When they say an AI machine can read your face and detect your emotions, be very sceptical indeed

NYT

When it comes to hi-tech, A/UK has always presumed that ordinary citizens and everyday communities should take as active a role as possible - rather than be flattened by an inevitable steamroller of tech-mogul defined “progress”.

A more human-centred politics of the future will be alive to the way that ever-more-subtle computation and design makes us “dividuals” rather than “individuals”, as Gilles Deleuze once put it. That is, able to be categorised and calibrated so precisely that our behaviours can be anticipated and shaped.

Usually this is about access to patterns of data collected on our behaviours. But on occasion, we have enough expert knowledge to challenge the very functioning of the technology itself.

Emotion recognition scanners, and their supposed ability to reliably detect the inner emotions and motivations of humans, are open to exactly this challenge. There is a very sharp debate in cognitive science about the reliability of these scanners - which should be a lot more widely known (for an overview, see this Nature piece).

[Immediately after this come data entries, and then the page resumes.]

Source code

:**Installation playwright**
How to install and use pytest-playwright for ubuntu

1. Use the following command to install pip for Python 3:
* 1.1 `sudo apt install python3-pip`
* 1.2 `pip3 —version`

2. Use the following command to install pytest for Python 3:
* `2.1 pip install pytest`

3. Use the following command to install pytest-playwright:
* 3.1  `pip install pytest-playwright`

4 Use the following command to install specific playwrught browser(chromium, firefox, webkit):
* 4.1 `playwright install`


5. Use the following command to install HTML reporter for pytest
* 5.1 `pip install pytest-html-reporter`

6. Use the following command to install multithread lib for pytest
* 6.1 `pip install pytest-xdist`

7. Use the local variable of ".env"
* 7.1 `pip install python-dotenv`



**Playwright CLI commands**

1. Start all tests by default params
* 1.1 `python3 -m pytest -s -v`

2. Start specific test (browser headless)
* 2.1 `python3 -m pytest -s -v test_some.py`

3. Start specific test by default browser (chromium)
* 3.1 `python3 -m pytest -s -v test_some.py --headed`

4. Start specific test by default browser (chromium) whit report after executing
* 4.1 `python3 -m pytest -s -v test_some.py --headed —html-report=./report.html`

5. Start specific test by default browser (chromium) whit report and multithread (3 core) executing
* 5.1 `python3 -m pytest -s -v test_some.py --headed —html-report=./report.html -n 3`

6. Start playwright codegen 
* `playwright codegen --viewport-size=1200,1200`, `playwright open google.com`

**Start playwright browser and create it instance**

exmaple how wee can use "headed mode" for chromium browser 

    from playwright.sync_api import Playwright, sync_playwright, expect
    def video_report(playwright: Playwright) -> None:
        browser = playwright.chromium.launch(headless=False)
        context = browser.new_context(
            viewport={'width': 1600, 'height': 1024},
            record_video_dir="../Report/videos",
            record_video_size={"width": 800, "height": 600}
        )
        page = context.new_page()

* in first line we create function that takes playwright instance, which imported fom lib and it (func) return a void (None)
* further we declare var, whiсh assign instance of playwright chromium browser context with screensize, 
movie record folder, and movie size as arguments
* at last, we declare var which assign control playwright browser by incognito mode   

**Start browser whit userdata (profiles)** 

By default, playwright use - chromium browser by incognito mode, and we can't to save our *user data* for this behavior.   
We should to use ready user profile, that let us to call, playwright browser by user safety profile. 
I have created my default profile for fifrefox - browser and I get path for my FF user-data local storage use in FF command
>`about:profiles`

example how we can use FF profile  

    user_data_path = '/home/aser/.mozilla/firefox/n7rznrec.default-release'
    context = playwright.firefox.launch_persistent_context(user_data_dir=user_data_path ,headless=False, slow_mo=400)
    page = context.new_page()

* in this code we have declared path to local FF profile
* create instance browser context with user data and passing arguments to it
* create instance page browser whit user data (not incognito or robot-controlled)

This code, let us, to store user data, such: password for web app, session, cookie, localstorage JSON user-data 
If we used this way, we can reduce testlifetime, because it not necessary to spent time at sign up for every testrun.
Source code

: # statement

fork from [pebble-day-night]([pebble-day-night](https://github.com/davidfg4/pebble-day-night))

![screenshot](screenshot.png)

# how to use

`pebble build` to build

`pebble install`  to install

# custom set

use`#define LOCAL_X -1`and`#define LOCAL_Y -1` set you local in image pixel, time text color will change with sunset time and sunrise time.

This post is triggered by news from ArsTechnica about new AI software - titled Headroom - which aims to make online meetings go more efficiently. One way they do it is for the AI to try and measure the emotions on the faces (and voices) in the room:

Headroom’s software uses emotion recognition to take the temperature of the room periodically and to gauge how much attention participants are paying to whoever’s speaking. Those metrics are displayed in a window on-screen, designed mostly to give the speaker real-time feedback that can sometimes disappear in the virtual context.

“If five minutes ago everyone was super into what I'm saying and now they're not, maybe I should think about shutting up,” says Green.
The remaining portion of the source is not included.